Upadacitinib, a Janus kinase inhibitor approved for use in 2019, is used to treat rheumatoid arthritis (RA), inflammatory bowel disease and other chronic inflammatory conditions. We present a case of acute diarrhea and colitis developing within two days of upadacitinib initiation, with rapid symptom resolution upon discontinuation.

Case Description/

Methods:

A 65-year-old woman with a history of RA, mixed connective tissue disease, scleroderma, and Raynaud’s disease presented with acute-onset, high-volume, non-bloody watery diarrhea and abdominal pain. Upadacitinib had been initiated two days earlier for refractory RA flares unresponsive to first-line therapies. Abdominal CT with contrast revealed significant diffuse colonic inflammation consistent with colitis. She was treated empirically with azithromycin for five days, after which she remained symptomatic at outpatient follow-up. Laboratory studies showed elevated C-reactive protein (CRP) and fecal calprotectin. Stool studies for bacterial, viral, and parasitic pathogens, C. difficile toxin A/B, HIV antigen/antibodies, CMV IgM, and tissue transglutaminase IgA were negative. Due to persistent diarrhea, she was admitted for fluid resuscitation. Upadacitinib was discontinued, while other chronic medications were continued. Her symptoms resolved within 48 hours, and follow-up labs showed normalization of CRP and fecal calprotectin.

Discussion:

This case may represent the first report of potential drug-induced colitis associated with upadacitinib, as this adverse event has not been documented in phase 3 clinical trials, systematic reviews, or large-scale post-marketing pharmacovigilance analyses in patients with RA or inflammatory bowel disease. The most frequently observed gastrointestinal (GI) adverse events with upadacitinib have included abdominal pain, diarrhea, and rarely GI perforation, but colitis has not been reported as a distinct entity. The temporal association between drug initiation and symptom onset, exclusion of infectious etiologies, and rapid resolution following drug discontinuation in this case support a possible causal relationship.

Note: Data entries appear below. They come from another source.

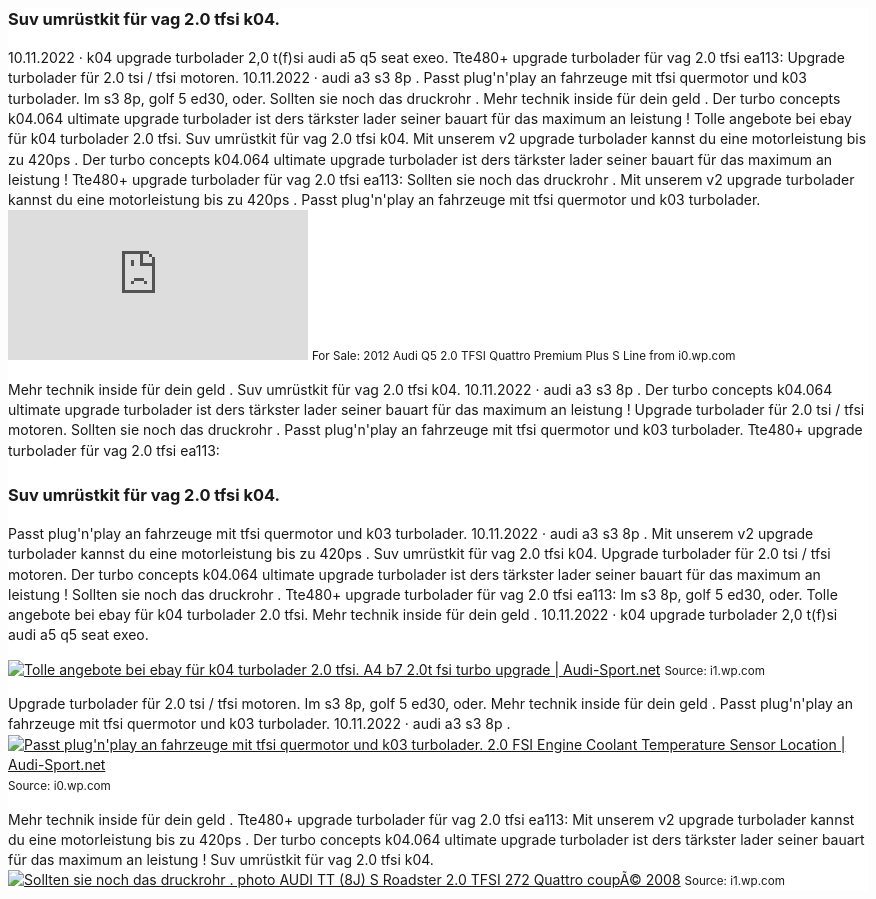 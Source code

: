 ### Suv umrüstkit für vag 2.0 tfsi k04.
10.11.2022 · k04 upgrade turbolader 2,0 t(f)si audi a5 q5 seat exeo. Tte480+ upgrade turbolader für vag 2.0 tfsi ea113: Upgrade turbolader für 2.0 tsi / tfsi motoren. 10.11.2022 · audi a3 s3 8p . Passt plug&#039;n&#039;play an fahrzeuge mit tfsi quermotor und k03 turbolader. Im s3 8p, golf 5 ed30, oder. Sollten sie noch das druckrohr . Mehr technik inside für dein geld . Der turbo concepts k04.064 ultimate upgrade turbolader ist ders tärkster lader seiner bauart für das maximum an leistung ! Tolle angebote bei ebay für k04 turbolader 2.0 tfsi. Suv umrüstkit für vag 2.0 tfsi k04. Mit unserem v2 upgrade turbolader kannst du eine motorleistung bis zu 420ps .
Der turbo concepts k04.064 ultimate upgrade turbolader ist ders tärkster lader seiner bauart für das maximum an leistung ! Tte480+ upgrade turbolader für vag 2.0 tfsi ea113: Sollten sie noch das druckrohr . Mit unserem v2 upgrade turbolader kannst du eine motorleistung bis zu 420ps . Passt plug&#039;n&#039;play an fahrzeuge mit tfsi quermotor und k03 turbolader.
[![For Sale: 2012 Audi Q5 2.0 TFSI Quattro Premium Plus S Line](https://i0.wp.com/www.m3post.com/forums/attachment.php?attachmentid=1155945&amp;stc=1&amp;d=1423514400 "For Sale: 2012 Audi Q5 2.0 TFSI Quattro Premium Plus S Line")](https://i0.wp.com/www.m3post.com/forums/attachment.php?attachmentid=1155945&amp;stc=1&amp;d=1423514400)
<small>For Sale: 2012 Audi Q5 2.0 TFSI Quattro Premium Plus S Line from i0.wp.com</small>

Mehr technik inside für dein geld . Suv umrüstkit für vag 2.0 tfsi k04. 10.11.2022 · audi a3 s3 8p . Der turbo concepts k04.064 ultimate upgrade turbolader ist ders tärkster lader seiner bauart für das maximum an leistung ! Upgrade turbolader für 2.0 tsi / tfsi motoren. Sollten sie noch das druckrohr . Passt plug&#039;n&#039;play an fahrzeuge mit tfsi quermotor und k03 turbolader. Tte480+ upgrade turbolader für vag 2.0 tfsi ea113:

### Suv umrüstkit für vag 2.0 tfsi k04.
Passt plug&#039;n&#039;play an fahrzeuge mit tfsi quermotor und k03 turbolader. 10.11.2022 · audi a3 s3 8p . Mit unserem v2 upgrade turbolader kannst du eine motorleistung bis zu 420ps . Suv umrüstkit für vag 2.0 tfsi k04. Upgrade turbolader für 2.0 tsi / tfsi motoren. Der turbo concepts k04.064 ultimate upgrade turbolader ist ders tärkster lader seiner bauart für das maximum an leistung ! Sollten sie noch das druckrohr . Tte480+ upgrade turbolader für vag 2.0 tfsi ea113: Im s3 8p, golf 5 ed30, oder. Tolle angebote bei ebay für k04 turbolader 2.0 tfsi. Mehr technik inside für dein geld . 10.11.2022 · k04 upgrade turbolader 2,0 t(f)si audi a5 q5 seat exeo.


[![Tolle angebote bei ebay für k04 turbolader 2.0 tfsi. A4 b7 2.0t fsi turbo upgrade | Audi-Sport.net](https://i1.wp.com/tse3.mm.bing.net/th?id=OIP.r9uD_Oy-_CT6Qoc-cQBgwQHaEK&amp;pid=15.1 "A4 b7 2.0t fsi turbo upgrade | Audi-Sport.net")](https://i1.wp.com/www.audi-sport.net/xf/attachments/20160723_151506-jpg.103724/)
<small>Source: i1.wp.com</small>

Upgrade turbolader für 2.0 tsi / tfsi motoren. Im s3 8p, golf 5 ed30, oder. Mehr technik inside für dein geld . Passt plug&#039;n&#039;play an fahrzeuge mit tfsi quermotor und k03 turbolader. 10.11.2022 · audi a3 s3 8p .
[![Passt plug&#039;n&#039;play an fahrzeuge mit tfsi quermotor und k03 turbolader. 2.0 FSI Engine Coolant Temperature Sensor Location | Audi-Sport.net](https://i1.wp.com/tse4.mm.bing.net/th?id=OIP.cotbUmx0ycEE0yzq2SGKvAHaFj&amp;pid=15.1 "2.0 FSI Engine Coolant Temperature Sensor Location | Audi-Sport.net")](https://i0.wp.com/i1170.photobucket.com/albums/r522/JPK_/20121124_161616.jpg)
<small>Source: i0.wp.com</small>

Mehr technik inside für dein geld . Tte480+ upgrade turbolader für vag 2.0 tfsi ea113: Mit unserem v2 upgrade turbolader kannst du eine motorleistung bis zu 420ps . Der turbo concepts k04.064 ultimate upgrade turbolader ist ders tärkster lader seiner bauart für das maximum an leistung ! Suv umrüstkit für vag 2.0 tfsi k04.
[![Sollten sie noch das druckrohr . photo AUDI TT (8J) S Roadster 2.0 TFSI 272 Quattro coupÃ© 2008](https://i1.wp.com/tse3.mm.bing.net/th?id=OIP.7p7PnmCJsBSMAQLVwXyVfAHaFP&amp;pid=15.1 "photo AUDI TT (8J) S Roadster 2.0 TFSI 272 Quattro coupÃ© 2008")](https://i1.wp.com/photo-voiture.motorlegend.com/high/audi-tt-8j-s-roadster-2-0-tfsi-272-quattro-51553.jpg)
<small>Source: i1.wp.com</small>
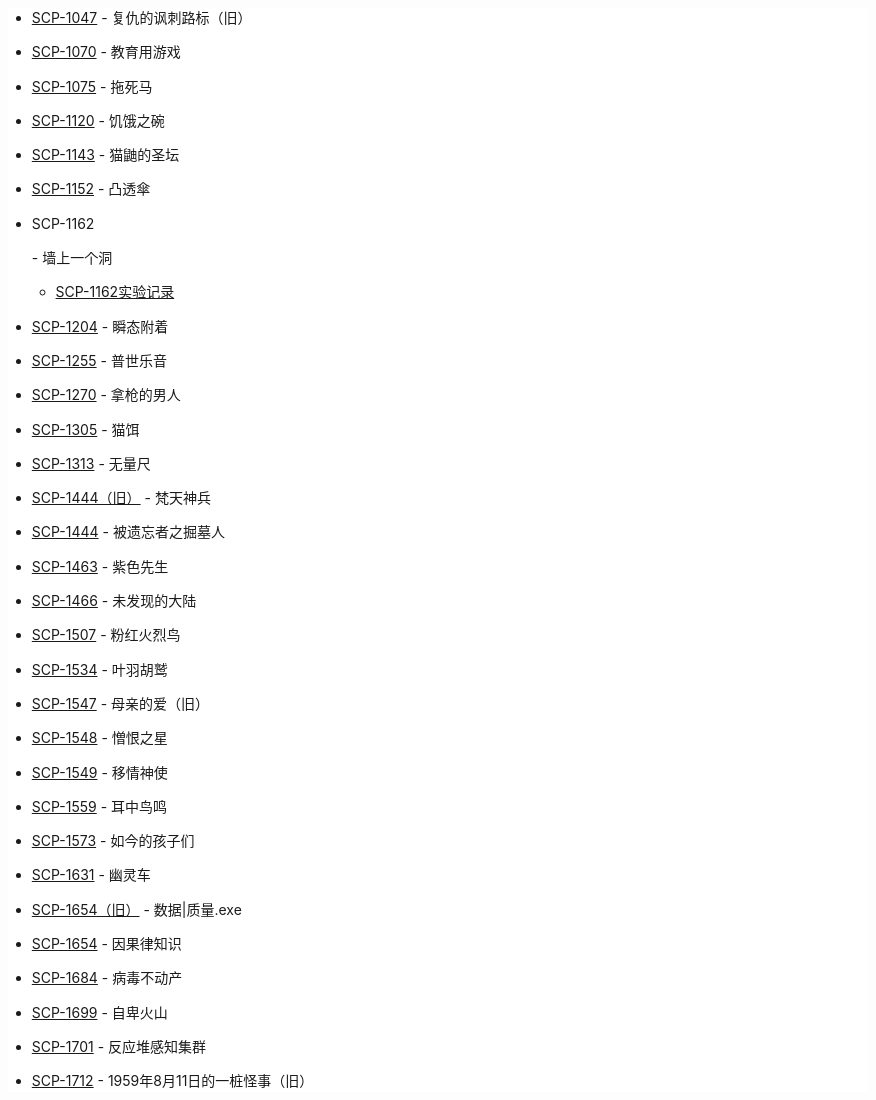 - [SCP-1047](https://scp-wiki-cn.wikidot.com/old:scp-1047) - 复仇的讽刺路标（旧）

- [SCP-1070](https://scp-wiki-cn.wikidot.com/old:scp-1070) - 教育用游戏

- [SCP-1075](https://scp-wiki-cn.wikidot.com/old:scp-1075) - 拖死马

- [SCP-1120](https://scp-wiki-cn.wikidot.com/old:scp-1120) - 饥饿之碗

- [SCP-1143](https://scp-wiki-cn.wikidot.com/old:scp-1143) - 猫鼬的圣坛

- [SCP-1152](https://scp-wiki-cn.wikidot.com/old:scp-1152) - 凸透傘

- SCP-1162

   

  \- 墙上一个洞

  - [SCP-1162实验记录](https://scp-wiki-cn.wikidot.com/old:scp-1162-log)

- [SCP-1204](https://scp-wiki-cn.wikidot.com/old:scp-1204) - 瞬态附着

- [SCP-1255](https://scp-wiki-cn.wikidot.com/old:scp-1255) - 普世乐音

- [SCP-1270](https://scp-wiki-cn.wikidot.com/old:scp-1270) - 拿枪的男人

- [SCP-1305](https://scp-wiki-cn.wikidot.com/old:scp-1305) - 猫饵

- [SCP-1313](https://scp-wiki-cn.wikidot.com/old:scp-1313) - 无量尺

- [SCP-1444（旧）](https://scp-wiki-cn.wikidot.com/old:scp-1444) - 梵天神兵

- [SCP-1444](https://scp-wiki-cn.wikidot.com/old:scp-1444-1) - 被遗忘者之掘墓人

- [SCP-1463](https://scp-wiki-cn.wikidot.com/old:scp-1463) - 紫色先生

- [SCP-1466](https://scp-wiki-cn.wikidot.com/old:scp-1466) - 未发现的大陆

- [SCP-1507](https://scp-wiki-cn.wikidot.com/old:scp-1507) - 粉红火烈鸟

- [SCP-1534](https://scp-wiki-cn.wikidot.com/old:scp-1534) - 叶羽胡鹫

- [SCP-1547](https://scp-wiki-cn.wikidot.com/old:scp-1547) - 母亲的爱（旧）

- [SCP-1548](https://scp-wiki-cn.wikidot.com/old:scp-1548) - 憎恨之星

- [SCP-1549](https://scp-wiki-cn.wikidot.com/old:scp-1549) - 移情神使

- [SCP-1559](https://scp-wiki-cn.wikidot.com/old:scp-1559) - 耳中鸟鸣

- [SCP-1573](https://scp-wiki-cn.wikidot.com/old:scp-1573) - 如今的孩子们

- [SCP-1631](https://scp-wiki-cn.wikidot.com/old:scp-1631) - 幽灵车

- [SCP-1654（旧）](https://scp-wiki-cn.wikidot.com/old:scp-1654) - 数据|质量.exe

- [SCP-1654](https://scp-wiki-cn.wikidot.com/old:scp-1654-1) - 因果律知识

- [SCP-1684](https://scp-wiki-cn.wikidot.com/old:scp-1684) - 病毒不动产

- [SCP-1699](https://scp-wiki-cn.wikidot.com/old:scp-1699) - 自卑火山

- [SCP-1701](https://scp-wiki-cn.wikidot.com/old:scp-1701) - 反应堆感知集群

- [SCP-1712](https://scp-wiki-cn.wikidot.com/old:scp-1712) - 1959年8月11日的一桩怪事（旧）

This case highlights the importance of ongoing pharmacovigilance and clinician awareness for rare or previously unrecognized GI adverse events, particularly as upadacitinib use expands across multiple indications. Further case reports and long-term safety data are needed to clarify the true incidence and clinical significance of this potential adverse effect.

Disclosures:
Anirudha Chatterjee indicated no relevant financial relationships.
Hari Movva indicated no relevant financial relationships.

Anirudha Chatterjee, MD, Hari Movva, MD. P4661 - Upadacitinib-Associated Colitis: A Potential Adverse Effect, ACG 2025 Annual Scientific Meeting Abstracts. Phoenix, AZ: American College of Gastroenterology.